Abrí asombrada los ojos por su actitud, pero no le reproché su conducta por no querer involucrarme en lo que consideraba un tema familiar. Comí en silencio, sintiendo la mirada del chico detallando mis movimientos. Degusté una variedad exquisita de platillos exóticos con mucha ansiedad. Era lógico que, después de las horas de abstinencia, mi estómago reclamara su recompensa.

- Gracias – dije – estaban exquisitos los platillos, se ve que usted es una excelente cocinera. Hacía mucho tiempo que no comía tanto.

Intenté ayudarla a organizar la cocina, pero ella lo impidió, brindándome un sinnúmero de explicaciones que me sonaron a excusas. Era su invitada y quería tratarme con la debida consideración. Me senté, ociosa, en el sillón negro de la sala de televisión, a escuchar la suave melodía que invadía el ambiente. De repente todo cambió, entró Jerry a la habitación y apagó el reproductor de sonido. Su rostro estaba tenso y apenas podía contener su molestia.

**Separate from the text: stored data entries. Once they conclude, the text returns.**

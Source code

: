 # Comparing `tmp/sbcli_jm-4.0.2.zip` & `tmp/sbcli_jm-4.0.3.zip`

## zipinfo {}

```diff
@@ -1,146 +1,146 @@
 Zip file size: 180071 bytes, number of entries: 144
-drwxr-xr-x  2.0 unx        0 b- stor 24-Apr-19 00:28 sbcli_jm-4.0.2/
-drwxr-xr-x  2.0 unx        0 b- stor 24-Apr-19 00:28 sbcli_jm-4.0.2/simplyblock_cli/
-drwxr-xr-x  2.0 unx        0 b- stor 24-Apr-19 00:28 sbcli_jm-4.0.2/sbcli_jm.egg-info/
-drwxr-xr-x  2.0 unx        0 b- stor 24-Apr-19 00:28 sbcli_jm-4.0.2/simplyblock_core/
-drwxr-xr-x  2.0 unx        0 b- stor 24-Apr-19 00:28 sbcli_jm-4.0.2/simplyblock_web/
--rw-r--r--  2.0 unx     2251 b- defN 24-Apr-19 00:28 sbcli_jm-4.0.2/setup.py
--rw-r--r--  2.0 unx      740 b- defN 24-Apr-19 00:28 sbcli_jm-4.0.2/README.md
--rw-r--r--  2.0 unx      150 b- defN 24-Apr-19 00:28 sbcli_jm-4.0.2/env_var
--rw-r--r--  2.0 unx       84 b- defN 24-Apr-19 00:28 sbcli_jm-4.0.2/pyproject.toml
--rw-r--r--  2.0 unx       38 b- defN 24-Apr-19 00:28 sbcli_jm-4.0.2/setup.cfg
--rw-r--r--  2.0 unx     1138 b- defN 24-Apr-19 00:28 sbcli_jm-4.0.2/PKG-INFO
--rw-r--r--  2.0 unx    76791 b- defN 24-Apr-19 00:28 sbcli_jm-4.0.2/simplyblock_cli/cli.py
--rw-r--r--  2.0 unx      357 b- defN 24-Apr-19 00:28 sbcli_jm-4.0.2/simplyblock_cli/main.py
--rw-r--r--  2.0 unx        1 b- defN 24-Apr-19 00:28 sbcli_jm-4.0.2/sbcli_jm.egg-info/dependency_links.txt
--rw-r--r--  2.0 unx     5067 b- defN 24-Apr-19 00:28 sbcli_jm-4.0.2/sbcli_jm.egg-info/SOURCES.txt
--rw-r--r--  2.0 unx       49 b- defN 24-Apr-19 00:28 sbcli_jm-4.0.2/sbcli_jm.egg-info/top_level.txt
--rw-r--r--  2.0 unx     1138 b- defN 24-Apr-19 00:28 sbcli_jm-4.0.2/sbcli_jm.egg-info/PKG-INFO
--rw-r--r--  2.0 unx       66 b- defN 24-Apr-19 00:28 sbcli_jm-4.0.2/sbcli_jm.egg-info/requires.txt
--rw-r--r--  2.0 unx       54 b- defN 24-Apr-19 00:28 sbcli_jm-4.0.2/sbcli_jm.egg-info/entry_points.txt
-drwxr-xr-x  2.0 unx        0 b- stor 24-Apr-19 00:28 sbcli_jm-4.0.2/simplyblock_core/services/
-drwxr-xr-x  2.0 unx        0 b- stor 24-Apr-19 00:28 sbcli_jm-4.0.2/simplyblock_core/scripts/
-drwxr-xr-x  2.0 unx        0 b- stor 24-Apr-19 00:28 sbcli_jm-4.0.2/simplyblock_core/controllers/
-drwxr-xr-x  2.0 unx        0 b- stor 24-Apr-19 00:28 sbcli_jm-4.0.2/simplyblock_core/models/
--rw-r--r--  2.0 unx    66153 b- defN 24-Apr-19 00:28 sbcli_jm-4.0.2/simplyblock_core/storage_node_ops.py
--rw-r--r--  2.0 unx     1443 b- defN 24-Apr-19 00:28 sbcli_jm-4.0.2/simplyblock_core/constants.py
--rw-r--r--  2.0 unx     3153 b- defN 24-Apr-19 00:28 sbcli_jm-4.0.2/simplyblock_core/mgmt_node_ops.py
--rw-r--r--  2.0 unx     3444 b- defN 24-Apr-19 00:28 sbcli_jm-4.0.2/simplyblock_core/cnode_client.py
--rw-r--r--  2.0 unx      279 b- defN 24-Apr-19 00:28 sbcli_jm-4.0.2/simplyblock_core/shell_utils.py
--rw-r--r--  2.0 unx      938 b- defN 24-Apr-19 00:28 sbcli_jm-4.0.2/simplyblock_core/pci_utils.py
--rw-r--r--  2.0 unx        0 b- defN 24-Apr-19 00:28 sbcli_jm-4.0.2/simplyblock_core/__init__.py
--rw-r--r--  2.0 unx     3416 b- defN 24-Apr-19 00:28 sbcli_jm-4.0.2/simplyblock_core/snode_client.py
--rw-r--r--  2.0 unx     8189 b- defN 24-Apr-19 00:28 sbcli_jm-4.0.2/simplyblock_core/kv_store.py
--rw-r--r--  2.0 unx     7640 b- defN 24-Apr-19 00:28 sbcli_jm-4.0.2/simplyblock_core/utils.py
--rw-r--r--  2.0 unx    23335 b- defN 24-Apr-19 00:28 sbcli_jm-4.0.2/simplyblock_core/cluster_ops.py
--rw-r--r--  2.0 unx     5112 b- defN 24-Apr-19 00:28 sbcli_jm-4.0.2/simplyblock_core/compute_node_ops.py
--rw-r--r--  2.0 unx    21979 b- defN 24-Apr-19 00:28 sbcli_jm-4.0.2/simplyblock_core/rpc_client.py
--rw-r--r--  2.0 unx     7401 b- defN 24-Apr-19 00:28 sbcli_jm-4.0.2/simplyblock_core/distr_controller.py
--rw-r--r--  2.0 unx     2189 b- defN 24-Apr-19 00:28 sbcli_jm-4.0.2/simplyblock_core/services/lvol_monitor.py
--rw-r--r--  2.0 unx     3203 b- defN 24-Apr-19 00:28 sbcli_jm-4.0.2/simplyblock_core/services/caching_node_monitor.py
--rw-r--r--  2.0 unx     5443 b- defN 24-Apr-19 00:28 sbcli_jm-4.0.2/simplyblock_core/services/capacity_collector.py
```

- ¿Qué pasó? – pregunté asustada.

- Tenemos problemas – expresó en un tono grave – es con Isabel... la golpearon para sacarle tu paradero. No fue mucho, pero, el salvaje, dejó marcas en su cuerpo.

- Fue él ¿verdad? – pregunté llorosa.

No pude escuchar más, ni siquiera su respuesta, yo tenía ya la certeza que necesitaba, pues sus acciones así lo delataban. ¿Cómo podía ser tan sádico? Comenzó a dolerme la cabeza y las lágrimas salieron a raudales. ¡Pobre Isabel! Pagó un alto precio por su lealtad. En medio de mi dolor percibí que estaba perdida, esconderme no era la solución acertada, pues pondría en peligro a las personas que realmente me importaban y, al final, él siempre terminaría encontrándome. Un grito de angustia y frustración indicó mi rabia. ¿Hasta cuándo tendría que aguantar este calvario? ¿Qué estaba dispuesta a hacer para neutralizar al abusador?